Читать онлайн Кварк бесплатно
© Прусс Анатолий Петрович, 2024
* * *
И сладкий шелест шпал…
Под мягкий стук колёсных пар…
В окно влетает ветер странствий,
Как дань ушедших дней пространству.
Пролог
Написать серию автобиографических рассказов побудил неумолимо приближающийся финал. Многих близких мне людей, родных и знакомых, помогающих по жизни и тех, кто при любом удобном случае подставлял ногу, давно уже нет…
Памятуя мудрые слова русского историка Сергея Михайловича Соловьёва, посвятившего увлекательные воспоминания собственным детям, решил и я оставить потомкам наиболее памятные сюжеты из своей жизни. Не в назидание, а на светлую память о своём отце и дедушке. Отцом был сложным и не всегда состоятельным, ибо на первом плане всегда стояло служение Отечеству, что не всегда принимали самые близкие мне люди…
Как-то незаметно пришло время внуков. Хотелось бы передать им в наследство хотя бы часть энергии моего остывающего сердца, осветить путь во тьме житейских неурядиц, помочь устоять в периоды достижений, славы и неразумного зазнайства. Пройти огонь, воду и медные трубы. В общем, изложил на бумаге свои размышления о прошлом и намёки на будущее исключительно для детей и внуков своих, «…а если можно – то и для чужих…»
Автор
Глава I. В глуши, забытой самим Богом…
Наследник
Конец сентября отметился легкими заморозками. Землянка моих родителей в низине мокрого зеленодольского оврага, в скупых лучах полуденного солнца, скукожилась, до предела сузив и без того по-азиатски раскосое единственное окно. Трава, деревья и череда телеграфных столбов покрылись инеем. Казалось, будто природа к какому-то тайному событию украсила багровеющую листву деревьев кружевным узорочьем. Таинство, оно и произошло. Таинство моего рождения. Первым, что представилось мне, младенцу, в убогом окне, была пара мужиков с бутылкой водки в руках. Тут уж, ори не ори, никого не удивишь. И мне стало интересно, что это они делают под самым окном моей мамы. Усталой, обессиленной родами, но довольной. Она бережно прикрывала меня, новорождённого, от холода. Но не мешала познавать новый для себя мир.

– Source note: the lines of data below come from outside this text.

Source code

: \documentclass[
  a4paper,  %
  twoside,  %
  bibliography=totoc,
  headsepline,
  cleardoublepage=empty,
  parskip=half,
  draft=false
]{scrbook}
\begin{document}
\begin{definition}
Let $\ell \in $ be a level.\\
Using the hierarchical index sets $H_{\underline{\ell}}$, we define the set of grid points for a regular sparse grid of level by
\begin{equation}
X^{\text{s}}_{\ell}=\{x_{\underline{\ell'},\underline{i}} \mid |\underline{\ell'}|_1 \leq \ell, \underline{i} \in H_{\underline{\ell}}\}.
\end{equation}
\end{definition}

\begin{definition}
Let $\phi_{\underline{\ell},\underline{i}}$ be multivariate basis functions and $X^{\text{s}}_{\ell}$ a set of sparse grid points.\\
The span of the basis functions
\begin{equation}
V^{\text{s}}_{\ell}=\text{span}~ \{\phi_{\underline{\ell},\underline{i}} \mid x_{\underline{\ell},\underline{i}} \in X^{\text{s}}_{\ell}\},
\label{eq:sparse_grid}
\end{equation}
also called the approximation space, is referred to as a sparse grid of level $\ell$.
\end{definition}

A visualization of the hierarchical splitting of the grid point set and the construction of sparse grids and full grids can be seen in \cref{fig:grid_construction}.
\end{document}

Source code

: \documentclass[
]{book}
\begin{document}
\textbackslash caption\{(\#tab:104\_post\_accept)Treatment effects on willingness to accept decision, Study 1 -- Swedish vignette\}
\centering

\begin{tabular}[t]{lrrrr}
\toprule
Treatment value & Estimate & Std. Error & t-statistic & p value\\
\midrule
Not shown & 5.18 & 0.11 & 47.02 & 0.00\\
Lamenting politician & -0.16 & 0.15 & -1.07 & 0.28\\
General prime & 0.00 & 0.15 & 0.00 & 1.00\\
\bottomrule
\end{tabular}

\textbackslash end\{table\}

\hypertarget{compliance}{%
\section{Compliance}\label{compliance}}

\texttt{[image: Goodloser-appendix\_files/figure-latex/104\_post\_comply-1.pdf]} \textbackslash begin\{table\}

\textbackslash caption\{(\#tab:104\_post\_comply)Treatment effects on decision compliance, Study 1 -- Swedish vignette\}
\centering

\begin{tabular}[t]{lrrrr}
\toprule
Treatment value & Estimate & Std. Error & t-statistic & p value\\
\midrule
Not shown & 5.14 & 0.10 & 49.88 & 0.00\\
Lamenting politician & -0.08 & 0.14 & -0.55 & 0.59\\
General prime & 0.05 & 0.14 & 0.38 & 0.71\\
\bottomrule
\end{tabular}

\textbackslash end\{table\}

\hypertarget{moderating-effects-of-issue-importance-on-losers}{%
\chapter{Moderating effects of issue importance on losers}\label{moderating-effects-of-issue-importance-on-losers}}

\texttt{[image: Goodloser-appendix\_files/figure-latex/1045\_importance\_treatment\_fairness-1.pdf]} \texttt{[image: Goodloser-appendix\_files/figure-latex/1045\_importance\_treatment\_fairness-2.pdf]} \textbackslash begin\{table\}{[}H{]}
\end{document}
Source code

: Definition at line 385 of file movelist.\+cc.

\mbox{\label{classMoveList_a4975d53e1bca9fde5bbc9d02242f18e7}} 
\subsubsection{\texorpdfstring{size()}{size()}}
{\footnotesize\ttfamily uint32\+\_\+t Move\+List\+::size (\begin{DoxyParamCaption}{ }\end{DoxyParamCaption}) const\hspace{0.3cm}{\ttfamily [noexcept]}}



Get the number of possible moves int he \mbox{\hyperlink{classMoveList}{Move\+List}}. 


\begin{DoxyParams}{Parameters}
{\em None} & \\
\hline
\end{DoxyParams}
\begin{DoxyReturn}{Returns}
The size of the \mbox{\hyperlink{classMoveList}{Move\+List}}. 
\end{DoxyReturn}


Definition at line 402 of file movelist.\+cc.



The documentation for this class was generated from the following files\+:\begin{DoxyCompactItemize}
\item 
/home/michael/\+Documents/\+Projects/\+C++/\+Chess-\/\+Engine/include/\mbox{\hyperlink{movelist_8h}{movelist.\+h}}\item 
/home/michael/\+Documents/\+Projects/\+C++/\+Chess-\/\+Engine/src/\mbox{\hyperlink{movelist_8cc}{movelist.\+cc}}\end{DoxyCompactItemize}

– Говорил же тебе, Иван Васильевич, фельдшер ты мой дорогой, если родится дочка, поставлю литр!
– Дак ведь сын у тебя родился, Пётр Иванович! Наследник.
– Ну, тогда упою тебя вусмерть!
Диалог двух мужиков временами прерывался бульканьем льющейся в стакан водки и кряканием. Слышался и хруст солёных огурцов. Трёхлитровая банка с закуской торчала из соломы конной брички. Рядом возвышался ящик белой водки. Повод для торжества удивлённо взирал на действо, мгновенно убеждённый в том, что так и должно быть в новом для него мире. Был бы, как говорится, повод!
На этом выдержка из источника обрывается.